A rua não quer apito
Sérgio MagalhãesO general Geisel, respondendo a uma pergunta sobre a sua iniciativa de fusão dos estados da Guanabara e do Rio de Janeiro, foi claro: “Reclamam de eu não ter feito um plebiscito. Ia ser dispendioso — e eu não pretendia mudar minha decisão.”
Nesse depoimento prestado em 1994 a Maria Celina D’Araújo e Celso Castro, pesquisadores do CPDOC da FGV, o ex-presidente não titubeou em reafirmar a potência discricionária de sua sentença. Simples assim: tinha decidido, não havia por que submeter sua decisão à população.
Mudou muito o país. Foi-se a ditadura, seis eleições decorreram da edição da Constituição, a economia entrou nos eixos, a população urbana triplicou. Contudo, as decisões referentes às cidades parecem obedecer a uma metodologia ainda daqueles tempos do general.
Investimentos importantes, de largas consequências para as cidades e os cidadãos, são gestados em gabinetes e impostos como fato consumado. Não se compõem em um quadro de planejamento. Logo, não explicitam critérios, tampouco alternativas; não traduzem prioridades nem se dá transparência às escolhas. São instrumentos de realimentação do poder.
Sem planejamento, também os projetos são frutos discricionários de “oportunidades”, sejam elas reais ou fictícias, públicas ou privadas.
Assim se faz Brasil afora, agora apoiado em lei que permite licitar obra a partir do anteprojeto (ou seja, sem definições adequadas), o que implica, por óbvio, em multiplicar os custos e dividir a qualidade. A justificativa é poder atender os cronogramas exigidos pela Copa, mas a medida se aplica a qualquer obra pública.
Os bilionários estádios, novos ou reformados, estão nesse novo paradigma. As obras são inflacionadas não apenas pela própria inflação, mas, sobretudo, por tais métodos.
Sem planejamento e sem prioridades transparentes, nossas cidades seguem o rumo da inviabilização, tanto na qualidade do espaço urbano como nos serviços públicos não prestados ou mal prestados, como, aliás, têm alertado o Instituto de Arquitetos do Brasil (IAB) e profissionais da área. Na mobilidade baseada no rodoviarismo, o roteiro já vencido constrói uma verdadeira tragédia cotidiana — onde o transporte coletivo de alto rendimento, sobre trilhos, é desconsiderado. Assim, nas grandes cidades os governos gastam 14 vezes mais recursos para o funcionamento do sistema de transporte individual do que para o de transporte coletivo, como informa o Relatório da ANTP de 2011.

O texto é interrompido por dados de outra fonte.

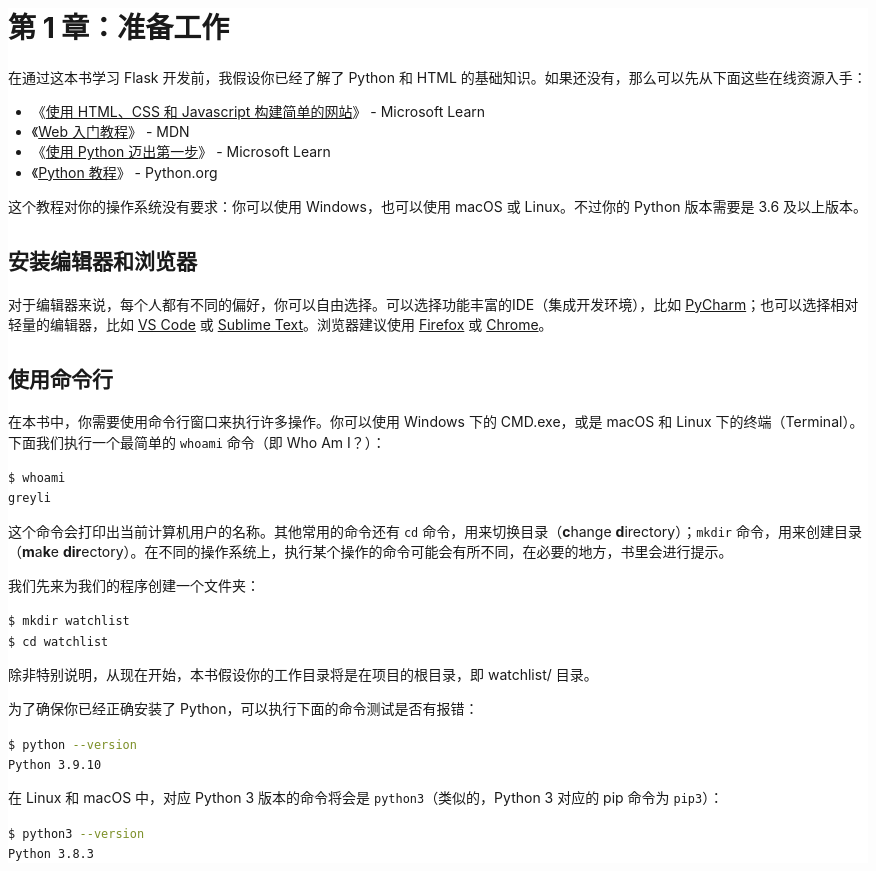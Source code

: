 # 第 1 章：准备工作

在通过这本书学习 Flask 开发前，我假设你已经了解了 Python 和 HTML 的基础知识。如果还没有，那么可以先从下面这些在线资源入手：

* 《[使用 HTML、CSS 和 Javascript 构建简单的网站](https://docs.microsoft.com/learn/modules/build-simple-website/?WT.mc_id=OSS-MVP-5003485)》 - Microsoft Learn
* 《[Web 入门教程](https://developer.mozilla.org/zh-CN/docs/learn)》 - MDN
* 《[使用 Python 迈出第一步](https://docs.microsoft.com/learn/paths/python-first-steps/?WT.mc_id=OSS-MVP-5003485)》 - Microsoft Learn
* 《[Python 教程](https://docs.python.org/zh-cn/3/tutorial/)》 - Python.org

这个教程对你的操作系统没有要求：你可以使用 Windows，也可以使用 macOS 或 Linux。不过你的 Python 版本需要是 3.6 及以上版本。


## 安装编辑器和浏览器

对于编辑器来说，每个人都有不同的偏好，你可以自由选择。可以选择功能丰富的IDE（集成开发环境），比如 [PyCharm](https://www.jetbrains.com/pycharm/)；也可以选择相对轻量的编辑器，比如 [VS Code](https://code.visualstudio.com/) 或 [Sublime Text](https://www.sublimetext.com/)。浏览器建议使用 [Firefox](https://www.mozilla.org/en-US/firefox/new/) 或 [Chrome](https://www.google.com/chrome/)。

## 使用命令行

在本书中，你需要使用命令行窗口来执行许多操作。你可以使用 Windows 下的 CMD.exe，或是 macOS 和 Linux 下的终端（Terminal）。下面我们执行一个最简单的 `whoami` 命令（即 Who Am I？）：

```bash
$ whoami
greyli
```

这个命令会打印出当前计算机用户的名称。其他常用的命令还有 `cd` 命令，用来切换目录（**c**hange **d**irectory）；`mkdir` 命令，用来创建目录（**m**a**k**e **dir**ectory）。在不同的操作系统上，执行某个操作的命令可能会有所不同，在必要的地方，书里会进行提示。

我们先来为我们的程序创建一个文件夹：

```bash
$ mkdir watchlist
$ cd watchlist
```

除非特别说明，从现在开始，本书假设你的工作目录将是在项目的根目录，即 watchlist/ 目录。

为了确保你已经正确安装了 Python，可以执行下面的命令测试是否有报错：

```bash
$ python --version
Python 3.9.10
```

在 Linux 和 macOS 中，对应 Python 3 版本的命令将会是 `python3`（类似的，Python 3 对应的 pip 命令为 `pip3`）：

```bash
$ python3 --version
Python 3.8.3
```
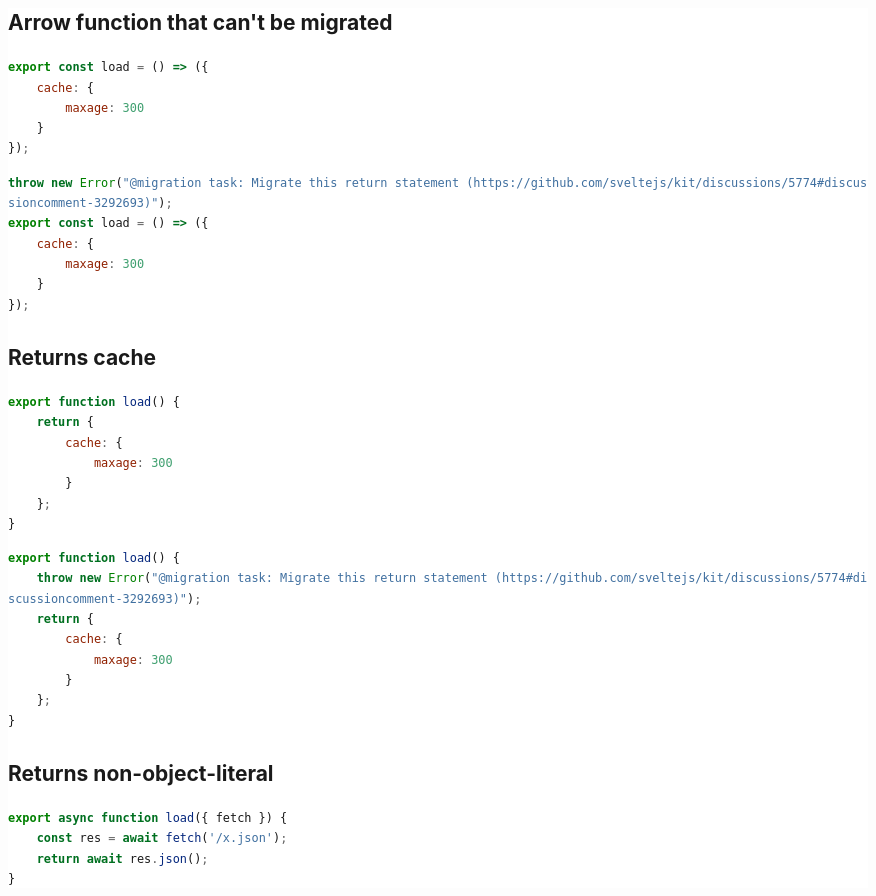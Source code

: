 ## Arrow function that can't be migrated

```js before
export const load = () => ({
	cache: {
		maxage: 300
	}
});
```

```js after
throw new Error("@migration task: Migrate this return statement (https://github.com/sveltejs/kit/discussions/5774#discussioncomment-3292693)");
export const load = () => ({
	cache: {
		maxage: 300
	}
});
```

## Returns cache

```js before
export function load() {
	return {
		cache: {
			maxage: 300
		}
	};
}
```

```js after
export function load() {
	throw new Error("@migration task: Migrate this return statement (https://github.com/sveltejs/kit/discussions/5774#discussioncomment-3292693)");
	return {
		cache: {
			maxage: 300
		}
	};
}
```

## Returns non-object-literal

```js before
export async function load({ fetch }) {
	const res = await fetch('/x.json');
	return await res.json();
}
```
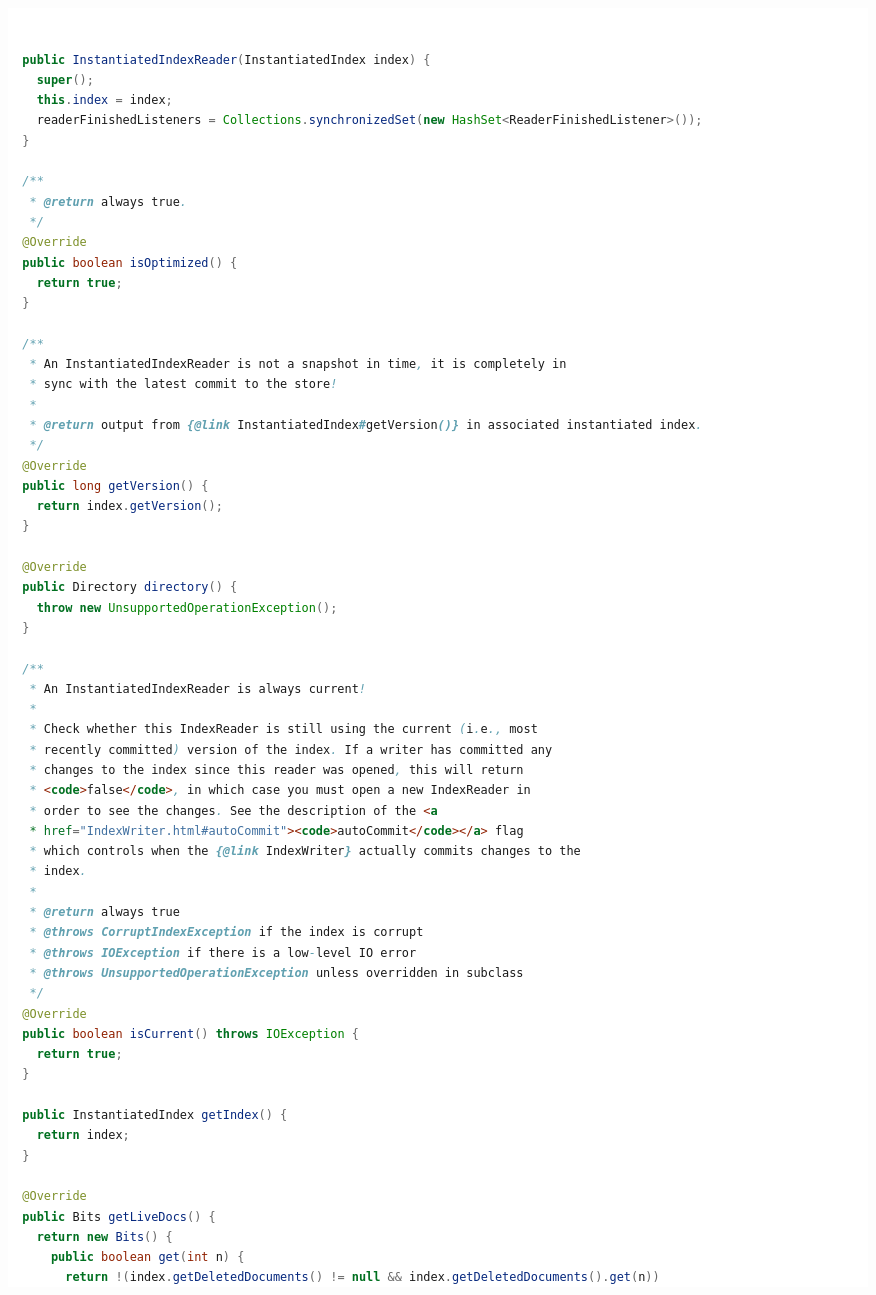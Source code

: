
```java


  public InstantiatedIndexReader(InstantiatedIndex index) {
    super();
    this.index = index;
    readerFinishedListeners = Collections.synchronizedSet(new HashSet<ReaderFinishedListener>());
  }

  /**
   * @return always true.
   */
  @Override
  public boolean isOptimized() {
    return true;
  }

  /**
   * An InstantiatedIndexReader is not a snapshot in time, it is completely in
   * sync with the latest commit to the store!
   * 
   * @return output from {@link InstantiatedIndex#getVersion()} in associated instantiated index.
   */
  @Override
  public long getVersion() {
    return index.getVersion();
  }

  @Override
  public Directory directory() {
    throw new UnsupportedOperationException();
  }

  /**
   * An InstantiatedIndexReader is always current!
   * 
   * Check whether this IndexReader is still using the current (i.e., most
   * recently committed) version of the index. If a writer has committed any
   * changes to the index since this reader was opened, this will return
   * <code>false</code>, in which case you must open a new IndexReader in
   * order to see the changes. See the description of the <a
   * href="IndexWriter.html#autoCommit"><code>autoCommit</code></a> flag
   * which controls when the {@link IndexWriter} actually commits changes to the
   * index.
   * 
   * @return always true
   * @throws CorruptIndexException if the index is corrupt
   * @throws IOException if there is a low-level IO error
   * @throws UnsupportedOperationException unless overridden in subclass
   */
  @Override
  public boolean isCurrent() throws IOException {
    return true;
  }

  public InstantiatedIndex getIndex() {
    return index;
  }

  @Override
  public Bits getLiveDocs() {
    return new Bits() {
      public boolean get(int n) {
        return !(index.getDeletedDocuments() != null && index.getDeletedDocuments().get(n))
```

Nessa prática discricionária não são os interesses do Estado que estão sendo servidos, como se alega; menos ainda o da população. O método de Geisel não nos serve.
A inflação e a ditadura certamente foram potentes promotoras da degradação da ideia de planejamento no Brasil. Não é razoável que tal consequência ainda persista.
A inexistência de planejamento, a falta de debate e a decisão discricionária são elementos estruturais de um processo predador dos dinheiros públicos, da qualidade urbana, da energia cidadã, da confiança na política e na democracia.
Ou não estarão as ruas a nos dizer isso?
Sérgio Magalhães é arquiteto.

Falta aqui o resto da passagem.